Sisky frowned. “There’s nothing wrong with me,” he said, “this is how I’m supposed to be!” He paused for a second, then said, “Sisky Business!” in another odd voice and started laughing maniacally and somewhat evilly with his eyes wide open staring up at nothing. It was very creepy. Mike laughed and patted the crazy little spazz on the head. Sisky was acting very strangely- but at least he was happy again.
“Hey, you guys…” Mike started to say, and then he stopped mid-sentence.
“What?” asked Butcher. “What’s wrong, Mike?”
“Listen- does it sound to you like something’s sneaking around outside our tent?”
“Yeah, it does!” said Michael. “It’s fine- it’s probably just an animal.”
“It sounds like it’s doing something!” said Mike.

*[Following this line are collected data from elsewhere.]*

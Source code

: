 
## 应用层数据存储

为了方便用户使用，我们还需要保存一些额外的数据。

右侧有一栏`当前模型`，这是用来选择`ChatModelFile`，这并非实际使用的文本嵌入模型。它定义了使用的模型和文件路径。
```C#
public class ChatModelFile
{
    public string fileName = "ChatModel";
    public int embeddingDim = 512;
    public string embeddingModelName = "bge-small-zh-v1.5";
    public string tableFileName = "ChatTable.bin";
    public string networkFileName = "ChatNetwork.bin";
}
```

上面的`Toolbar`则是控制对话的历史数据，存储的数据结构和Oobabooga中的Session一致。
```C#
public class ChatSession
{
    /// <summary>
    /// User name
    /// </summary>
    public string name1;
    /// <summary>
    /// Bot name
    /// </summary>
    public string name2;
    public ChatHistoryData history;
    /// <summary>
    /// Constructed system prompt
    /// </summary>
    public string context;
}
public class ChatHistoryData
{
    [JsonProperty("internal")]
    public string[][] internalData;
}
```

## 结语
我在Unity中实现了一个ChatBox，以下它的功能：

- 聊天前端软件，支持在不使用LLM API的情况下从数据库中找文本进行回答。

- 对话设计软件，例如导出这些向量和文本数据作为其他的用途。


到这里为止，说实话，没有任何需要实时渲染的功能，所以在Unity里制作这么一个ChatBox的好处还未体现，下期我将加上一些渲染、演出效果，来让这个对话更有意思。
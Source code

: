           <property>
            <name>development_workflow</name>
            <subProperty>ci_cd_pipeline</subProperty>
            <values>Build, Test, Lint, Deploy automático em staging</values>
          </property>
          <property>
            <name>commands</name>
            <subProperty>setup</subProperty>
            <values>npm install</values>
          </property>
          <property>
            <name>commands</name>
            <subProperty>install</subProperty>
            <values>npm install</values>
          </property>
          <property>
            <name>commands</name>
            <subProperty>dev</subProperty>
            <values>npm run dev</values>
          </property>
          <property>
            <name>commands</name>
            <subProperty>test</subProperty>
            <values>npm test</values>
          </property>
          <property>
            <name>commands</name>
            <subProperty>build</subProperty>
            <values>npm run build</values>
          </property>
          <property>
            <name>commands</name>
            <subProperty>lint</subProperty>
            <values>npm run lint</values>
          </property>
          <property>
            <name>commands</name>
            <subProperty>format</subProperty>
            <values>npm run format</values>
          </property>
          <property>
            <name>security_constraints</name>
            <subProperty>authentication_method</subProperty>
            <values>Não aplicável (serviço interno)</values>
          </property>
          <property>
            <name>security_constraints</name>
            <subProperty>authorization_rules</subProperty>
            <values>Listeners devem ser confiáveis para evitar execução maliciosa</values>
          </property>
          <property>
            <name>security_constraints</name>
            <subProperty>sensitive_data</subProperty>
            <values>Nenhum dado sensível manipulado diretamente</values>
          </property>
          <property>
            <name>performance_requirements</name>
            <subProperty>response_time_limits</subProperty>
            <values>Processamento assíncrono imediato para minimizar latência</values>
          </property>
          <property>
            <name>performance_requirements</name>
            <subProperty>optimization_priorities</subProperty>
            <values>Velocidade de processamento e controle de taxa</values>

“Don’t worry, Mike,” said Butcher, “We’re in the woods. There are lots of nocturnal animals in the woods.” They listened again, and heard something walking around. It sounded like it was going very slowly and sneakily. Sisky started giggling hysterically for no reason again, but he didn’t say a word.
“Sisky, be quiet!” whispered Mike. “We’re trying to…” suddenly, they heard a very loud and ferocious roar that sounded like an angry bear. William, who had been hiding this whole time, was so startled that he screamed loudly and jumped up, revealing himself.
“William, what are you doing here!?” cried Sisky. “I don’t want to see you, Toothpick! I am LEAVING this tent right now!” he started to get up, but Butcher grabbed his arm and stopped him.
“Sisky! NO!” he cried. “Are you crazy? There’s an angry bear out there! If you leave the tent, you’ll get killed! How stupid are you?” Sisky sat down stubbornly and crossed his arms. He made a face at William. The bear roared ferociously again. Sisky shrieked and threw his arms around Butcher, trembling fearfully. William jumped and hid himself under the blankets again. Michael shrank into a corner, breathing heavily in terror, and Mike sat still, petrified. Butcher just tried to breathe as the bassist clung tightly to him in fear. He finally gave up and pushed Sisky away from him and ran to the back of the tent to hide. Sisky, still fearing for his life, dove under the blankets William was under and hid himself behind the singer.
“Hide me, Toothpick!” he whispered. William nodded to Sisky, shaking. The bear roared meanly again. In the middle of one last roar, it cut off and screamed, “FUCK! AAAAAAAHHHHHHHHHHHHHHHH!”
“Did that bear just swear at us!?” asked Mike.
“Yeah, I think it did!” William whispered from his hiding place. He started hugging Sisky in fear. Sisky was trembling uncontrollably, and William could feel the bassist’s heart pounding in terror. (Was Sisky still mad at him? It didn’t seem like he was at the moment, but again, he was probably too terrified to think, let alone be mad at anyone. William hoped their fight was over- he already felt horrible for being so mean. Sisky being mad at him just made him feel worse. Plus, he did not like being referred to as “Toothpick” at all...) Everyone screamed.